Secret rapidly hit number one in the app store overall in both Brazil and Israel. Once a dense network comes on it explodes because of the social aspect of the product. That’s an example of one of the challenges of these networks — you don’t just hire 70 more people a week. Your systems have to be smarter and faster. That’s the Silicon Valley ethos and anonymous apps will require that.

Secret and Yik Yak are far younger than their Whisper counterpart, but the content moderation question is just as relevant for these companies. Both are going through growing pains as their user bases expand, with the Today Show calling Yik Yak “the new home of cyberbullying” and Pando levying a tirade of criticism at Secret for not having enough safeguards in place to prevent the Regina Georges of the world.

Gigaom’s Mathew Ingram followed up to get Secret’s response. “Anonymity is a really powerful thing, and with that power comes great responsibility,” Secret’s CEO David Byttow told Ingram. “Figuring out these issues is the key to our long-term success, but it’s a hard, hard problem and we are doing the best we can.”
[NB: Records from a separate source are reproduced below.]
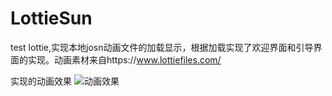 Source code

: # LottieSun
test lottie,实现本地josn动画文件的加载显示，根据加载实现了欢迎界面和引导界面的实现。动画素材来自https://www.lottiefiles.com/

实现的动画效果
![动画效果](http://pfriufp4c.bkt.clouddn.com/GIF.gif '描述')
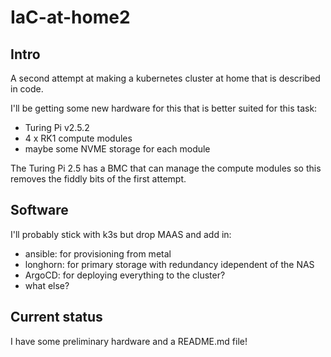 # IaC-at-home2

## Intro

A second attempt at making a kubernetes cluster at home that is described in code.

I'll be getting some new hardware for this that is better suited for this task:

- Turing Pi v2.5.2
- 4 x RK1 compute modules
- maybe some NVME storage for each module

The Turing Pi 2.5 has a BMC that can manage the compute modules so this removes the fiddly bits of the first attempt.

## Software

I'll probably stick with k3s but drop MAAS and add in:
- ansible: for provisioning from metal
- longhorn: for primary storage with redundancy idependent of the NAS
- ArgoCD: for deploying everything to the cluster?
- what else?

## Current status

I have some preliminary hardware and a README.md file!
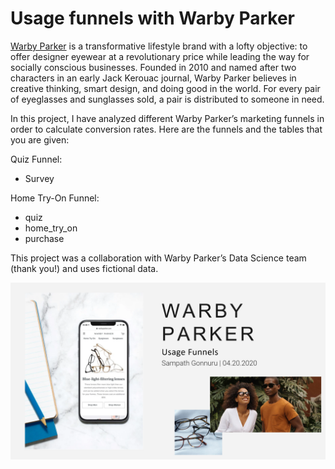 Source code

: ﻿# Usage funnels with Warby Parker



[Warby Parker](https://www.warbyparker.com/) is a transformative lifestyle brand with a lofty objective: to offer designer eyewear at a revolutionary price while leading the way for socially conscious businesses. Founded in 2010 and named after two characters in an early Jack Kerouac journal, Warby Parker believes in creative thinking, smart design, and doing good in the world. For every pair of eyeglasses and sunglasses sold, a pair is distributed to someone in need.

In this project, I have analyzed different Warby Parker’s marketing funnels in order to calculate conversion rates. Here are the funnels and the tables that you are given:

Quiz Funnel:
- Survey

Home Try-On Funnel:
- quiz
- home_try_on
- purchase

This project was a collaboration with Warby Parker’s Data Science team (thank you!) and uses fictional data.

![warby](https://github.com/Gonnuru/Warby-Parker-Usage-With-Funnels-using-sql/blob/master/warby.png)

   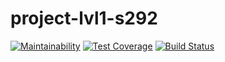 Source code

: # project-lvl1-s292

[![Maintainability](https://api.codeclimate.com/v1/badges/8d7c4fe4628d8cc1564d/maintainability)](https://codeclimate.com/github/anikeieva/project-lvl1-s292/maintainability)
[![Test Coverage](https://api.codeclimate.com/v1/badges/8d7c4fe4628d8cc1564d/test_coverage)](https://codeclimate.com/github/anikeieva/project-lvl1-s292/test_coverage)
[![Build Status](https://travis-ci.org/anikeieva/project-lvl1-s292.svg?branch=master)](https://travis-ci.org/anikeieva/project-lvl1-s292)

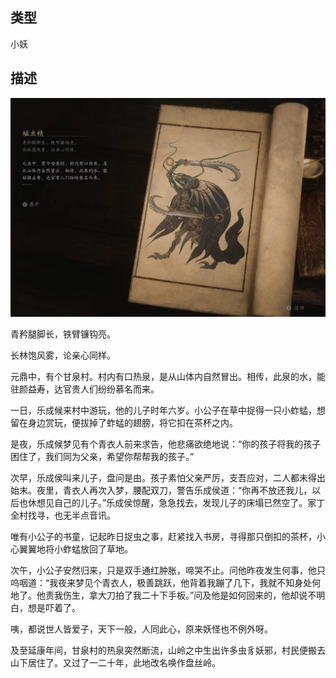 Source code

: 
## 类型

小妖

## 描述

![蜢虫精](../../images/小妖/蜢虫精.jpg)

青矜腿脚长，铁臂镰钩亮。

长林饱风雾，论亲心同样。

元鼎中，有个甘泉村。村内有口热泉，是从山体内自然冒出。相传，此泉的水，能驻颜益寿，达官贵人们纷纷慕名而来。

一日，乐成候来村中游玩，他的儿子时年六岁。小公子在草中捉得一只小蚱蜢，想留在身边赏玩，便拔掉了蚱蜢的翅膀，将它扣在茶杯之内。

是夜，乐成候梦见有个青衣人前来求告，他悲痛欲绝地说：“你的孩子将我的孩子困住了，我们同为父亲，希望你帮帮我的孩子。”

次早，乐成侯叫来儿子，盘问是由。孩子素怕父亲严厉，支吾应对，二人都未得出始末。夜里，青衣人再次入梦，腰配双刀，警告乐成侯道：“你再不放还我儿，以后也休想见自己的儿子。”乐成侯惊醒，急急找去，发现儿子的床塌已然空了。家丁全村找寻，也无半点音讯。

唯有小公子的书童，记起昨日捉虫之事，赶紧找入书房，寻得那只倒扣的茶杯，小心翼翼地将小蚱蜢放回了草地。

次午，小公子安然归来，只是双手通红肿胀，啼哭不止。问他昨夜发生何事，他只呜咽道：“我夜来梦见个青衣人，极善跳跃，他背着我蹦了几下，我就不知身处何地了。他责我伤生，拿大刀拍了我二十下手板。”问及他是如何回来的，他却说不明白，想是吓着了。

咦，都说世人皆爱子，天下一般，人同此心，原来妖怪也不例外呀。

及至延康年间，甘泉村的热泉突然断流，山岭之中生出许多虫豸妖邪，村民便搬去山下居住了。又过了一二十年，此地改名唤作盘丝岭。


     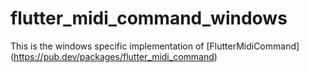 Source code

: # flutter_midi_command_windows

This is the windows specific implementation of [FlutterMidiCommand] (https://pub.dev/packages/flutter_midi_command)
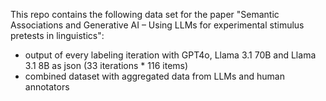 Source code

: This repo contains the following data set for the paper "Semantic Associations and Generative AI –  Using LLMs for experimental stimulus pretests in linguistics":

- output of every labeling iteration with GPT4o, Llama 3.1 70B and Llama 3.1 8B as json (33 iterations * 116 items)
- combined dataset with aggregated data from LLMs and human annotators
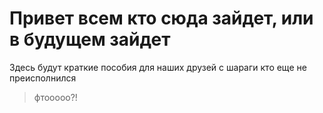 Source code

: <h1><b>Привет всем кто сюда зайдет, или в будущем зайдет</b></h1>
Здесь будут краткие пособия для наших друзей с шараги кто еще не преисполнился

> фтооооо?!
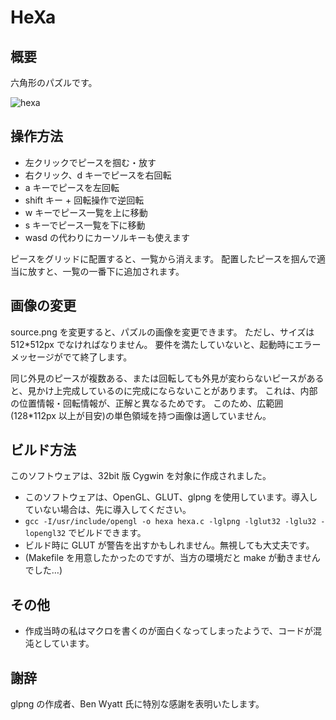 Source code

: # HeXa

## 概要

六角形のパズルです。

![hexa](https://user-images.githubusercontent.com/52535984/156352394-082541bc-c0f7-4ba2-9a6c-371951e31f07.png)

## 操作方法

- 左クリックでピースを掴む・放す
- 右クリック、d キーでピースを右回転
- a キーでピースを左回転
- shift キー + 回転操作で逆回転
- w キーでピース一覧を上に移動
- s キーでピース一覧を下に移動
- wasd の代わりにカーソルキーも使えます

ピースをグリッドに配置すると、一覧から消えます。
配置したピースを掴んで適当に放すと、一覧の一番下に追加されます。

## 画像の変更

source.png を変更すると、パズルの画像を変更できます。
ただし、サイズは 512\*512px でなければなりません。
要件を満たしていないと、起動時にエラーメッセージがでて終了します。

同じ外見のピースが複数ある、または回転しても外見が変わらないピースがあると、見かけ上完成しているのに完成にならないことがあります。
これは、内部の位置情報・回転情報が、正解と異なるためです。
このため、広範囲(128\*112px 以上が目安)の単色領域を持つ画像は適していません。

## ビルド方法

このソフトウェアは、32bit 版 Cygwin を対象に作成されました。

- このソフトウェアは、OpenGL、GLUT、glpng を使用しています。導入していない場合は、先に導入してください。
- `gcc -I/usr/include/opengl -o hexa hexa.c -lglpng -lglut32 -lglu32 -lopengl32` でビルドできます。
- ビルド時に GLUT が警告を出すかもしれません。無視しても大丈夫です。
- (Makefile を用意したかったのですが、当方の環境だと make が動きませんでした…)

## その他

- 作成当時の私はマクロを書くのが面白くなってしまったようで、コードが混沌としています。

## 謝辞

glpng の作成者、Ben Wyatt 氏に特別な感謝を表明いたします。
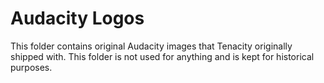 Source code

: # Audacity Logos

This folder contains original Audacity images that Tenacity originally
shipped with. This folder is not used for anything and is kept for historical
purposes.

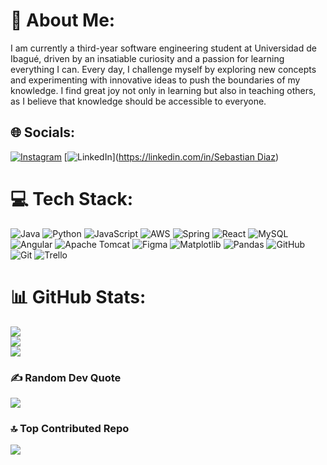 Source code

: # 💫 About Me:
I am currently a third-year software engineering student at Universidad de Ibagué, driven by an insatiable curiosity and a passion for learning everything I can. Every day, I challenge myself by exploring new concepts and experimenting with innovative ideas to push the boundaries of my knowledge. I find great joy not only in learning but also in teaching others, as I believe that knowledge should be accessible to everyone.


## 🌐 Socials:
[![Instagram](https://img.shields.io/badge/Instagram-%23E4405F.svg?logo=Instagram&logoColor=white)](https://instagram.com/sebs.btw) [![LinkedIn](https://img.shields.io/badge/LinkedIn-%230077B5.svg?logo=linkedin&logoColor=white)]([https://linkedin.com/in/Sebastian Diaz](https://www.linkedin.com/in/sebastian-diaz-a59b25271?lipi=urn%3Ali%3Apage%3Ad_flagship3_profile_view_base_contact_details%3BWyyeC2KLRwOBLR%2Fa%2B%2FKAjA%3D%3D)) 

# 💻 Tech Stack:
![Java](https://img.shields.io/badge/java-%23ED8B00.svg?style=flat&logo=openjdk&logoColor=white) ![Python](https://img.shields.io/badge/python-3670A0?style=flat&logo=python&logoColor=ffdd54) ![JavaScript](https://img.shields.io/badge/javascript-%23323330.svg?style=flat&logo=javascript&logoColor=%23F7DF1E) ![AWS](https://img.shields.io/badge/AWS-%23FF9900.svg?style=flat&logo=amazon-aws&logoColor=white) ![Spring](https://img.shields.io/badge/spring-%236DB33F.svg?style=flat&logo=spring&logoColor=white) ![React](https://img.shields.io/badge/react-%2320232a.svg?style=flat&logo=react&logoColor=%2361DAFB) ![MySQL](https://img.shields.io/badge/mysql-4479A1.svg?style=flat&logo=mysql&logoColor=white) ![Angular](https://img.shields.io/badge/angular-%23DD0031.svg?style=flat&logo=angular&logoColor=white) ![Apache Tomcat](https://img.shields.io/badge/apache%20tomcat-%23F8DC75.svg?style=flat&logo=apache-tomcat&logoColor=black) ![Figma](https://img.shields.io/badge/figma-%23F24E1E.svg?style=flat&logo=figma&logoColor=white) ![Matplotlib](https://img.shields.io/badge/Matplotlib-%23ffffff.svg?style=flat&logo=Matplotlib&logoColor=black) ![Pandas](https://img.shields.io/badge/pandas-%23150458.svg?style=flat&logo=pandas&logoColor=white) ![GitHub](https://img.shields.io/badge/github-%23121011.svg?style=flat&logo=github&logoColor=white) ![Git](https://img.shields.io/badge/git-%23F05033.svg?style=flat&logo=git&logoColor=white) ![Trello](https://img.shields.io/badge/Trello-%23026AA7.svg?style=flat&logo=Trello&logoColor=white)
# 📊 GitHub Stats:
![](https://github-readme-stats.vercel.app/api?username=DSebs&theme=dark&hide_border=false&include_all_commits=false&count_private=true)<br/>
![](https://github-readme-streak-stats.herokuapp.com/?user=DSebs&theme=dark&hide_border=false)<br/>
![](https://github-readme-stats.vercel.app/api/top-langs/?username=DSebs&theme=dark&hide_border=false&include_all_commits=false&count_private=true&layout=compact)

### ✍️ Random Dev Quote
![](https://quotes-github-readme.vercel.app/api?type=horizontal&theme=radical)

### 🔝 Top Contributed Repo
![](https://github-contributor-stats.vercel.app/api?username=DSebs&limit=5&theme=dark&combine_all_yearly_contributions=true)

<!-- Proudly created with GPRM ( https://gprm.itsvg.in ) -->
Unfortunately, Secret’s best hasn’t been quite good enough. Soon after the media frenzy, Fortune’s Dan Primack ran an experiment to test Secret’s content moderation system. Primack posted a fake “bullying” note: “Sophie R slept with Mr Jacobs after graduation. I’m sure Jared doesn’t know. Slut!” Another colleague flagged the secret as inappropriate, but the company didn’t remove it until days later. In the story, Primack said, “Secret needs to do better. And fast. Perhaps as fast as it’s growing.”

Byttow told me that the company is committed to solving the problem and adding another firm should help, in addition to improving its auto-detect algorithms. He said, “This isn’t new for us, it’s just about continued investment and scaling.”